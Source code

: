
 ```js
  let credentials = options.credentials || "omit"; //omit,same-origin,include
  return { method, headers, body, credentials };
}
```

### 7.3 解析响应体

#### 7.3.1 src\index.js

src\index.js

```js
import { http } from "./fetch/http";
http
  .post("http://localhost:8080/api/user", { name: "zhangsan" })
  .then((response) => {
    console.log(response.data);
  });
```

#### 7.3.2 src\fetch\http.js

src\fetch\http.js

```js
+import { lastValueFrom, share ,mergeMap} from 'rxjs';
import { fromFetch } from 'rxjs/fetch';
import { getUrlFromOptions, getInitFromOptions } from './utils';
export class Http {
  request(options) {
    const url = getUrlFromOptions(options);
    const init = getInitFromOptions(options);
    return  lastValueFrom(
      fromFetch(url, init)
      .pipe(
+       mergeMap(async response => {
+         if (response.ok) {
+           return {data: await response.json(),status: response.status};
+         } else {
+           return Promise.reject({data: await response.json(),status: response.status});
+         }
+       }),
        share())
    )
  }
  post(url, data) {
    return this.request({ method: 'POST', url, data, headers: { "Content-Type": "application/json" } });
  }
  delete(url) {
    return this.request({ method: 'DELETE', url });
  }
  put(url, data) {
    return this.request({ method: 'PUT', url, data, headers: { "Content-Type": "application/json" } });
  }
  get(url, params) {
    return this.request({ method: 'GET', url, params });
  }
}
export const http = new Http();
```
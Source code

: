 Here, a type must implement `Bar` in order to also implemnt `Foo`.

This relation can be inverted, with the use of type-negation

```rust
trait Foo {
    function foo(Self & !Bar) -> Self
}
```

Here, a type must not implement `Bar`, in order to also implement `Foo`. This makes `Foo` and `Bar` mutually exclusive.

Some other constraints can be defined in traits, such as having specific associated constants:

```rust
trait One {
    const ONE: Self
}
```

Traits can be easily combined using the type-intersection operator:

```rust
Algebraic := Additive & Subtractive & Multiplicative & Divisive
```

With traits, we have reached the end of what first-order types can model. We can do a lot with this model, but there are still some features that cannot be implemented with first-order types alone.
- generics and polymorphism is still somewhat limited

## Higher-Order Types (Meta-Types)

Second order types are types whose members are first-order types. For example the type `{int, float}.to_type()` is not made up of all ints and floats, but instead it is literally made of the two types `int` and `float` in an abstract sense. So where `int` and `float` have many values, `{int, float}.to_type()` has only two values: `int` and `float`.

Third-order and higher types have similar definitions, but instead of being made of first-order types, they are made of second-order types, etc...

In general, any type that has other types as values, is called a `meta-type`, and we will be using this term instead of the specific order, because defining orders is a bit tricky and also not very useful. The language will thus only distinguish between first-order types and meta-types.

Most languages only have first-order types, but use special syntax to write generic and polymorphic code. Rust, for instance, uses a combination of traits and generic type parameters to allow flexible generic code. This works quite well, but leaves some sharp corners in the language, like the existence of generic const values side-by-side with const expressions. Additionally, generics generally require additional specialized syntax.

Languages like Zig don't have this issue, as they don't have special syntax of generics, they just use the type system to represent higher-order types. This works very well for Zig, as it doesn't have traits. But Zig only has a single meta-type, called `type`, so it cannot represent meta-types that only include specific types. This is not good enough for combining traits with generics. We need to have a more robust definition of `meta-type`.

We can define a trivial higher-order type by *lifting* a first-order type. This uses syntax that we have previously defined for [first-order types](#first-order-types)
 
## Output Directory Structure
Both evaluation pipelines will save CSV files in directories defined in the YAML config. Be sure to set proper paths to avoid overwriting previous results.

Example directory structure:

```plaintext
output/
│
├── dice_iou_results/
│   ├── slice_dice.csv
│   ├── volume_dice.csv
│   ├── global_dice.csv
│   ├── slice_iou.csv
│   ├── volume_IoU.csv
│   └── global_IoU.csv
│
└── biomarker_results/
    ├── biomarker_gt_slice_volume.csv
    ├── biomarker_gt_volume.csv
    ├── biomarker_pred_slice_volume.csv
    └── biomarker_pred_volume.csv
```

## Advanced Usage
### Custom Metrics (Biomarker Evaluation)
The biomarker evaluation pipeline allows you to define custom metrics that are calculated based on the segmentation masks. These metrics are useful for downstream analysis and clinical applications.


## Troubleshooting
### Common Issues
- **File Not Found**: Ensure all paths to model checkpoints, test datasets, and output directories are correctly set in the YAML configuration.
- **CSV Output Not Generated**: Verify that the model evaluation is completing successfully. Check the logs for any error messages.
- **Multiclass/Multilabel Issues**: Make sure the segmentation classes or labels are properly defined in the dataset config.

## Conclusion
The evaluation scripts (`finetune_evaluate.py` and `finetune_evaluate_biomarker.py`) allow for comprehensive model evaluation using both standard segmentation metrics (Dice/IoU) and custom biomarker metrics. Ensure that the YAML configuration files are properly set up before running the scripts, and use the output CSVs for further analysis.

===

Problem: Count the lines in the records above that contain the word "headers", and give only that number.

Answer for this exercise: 3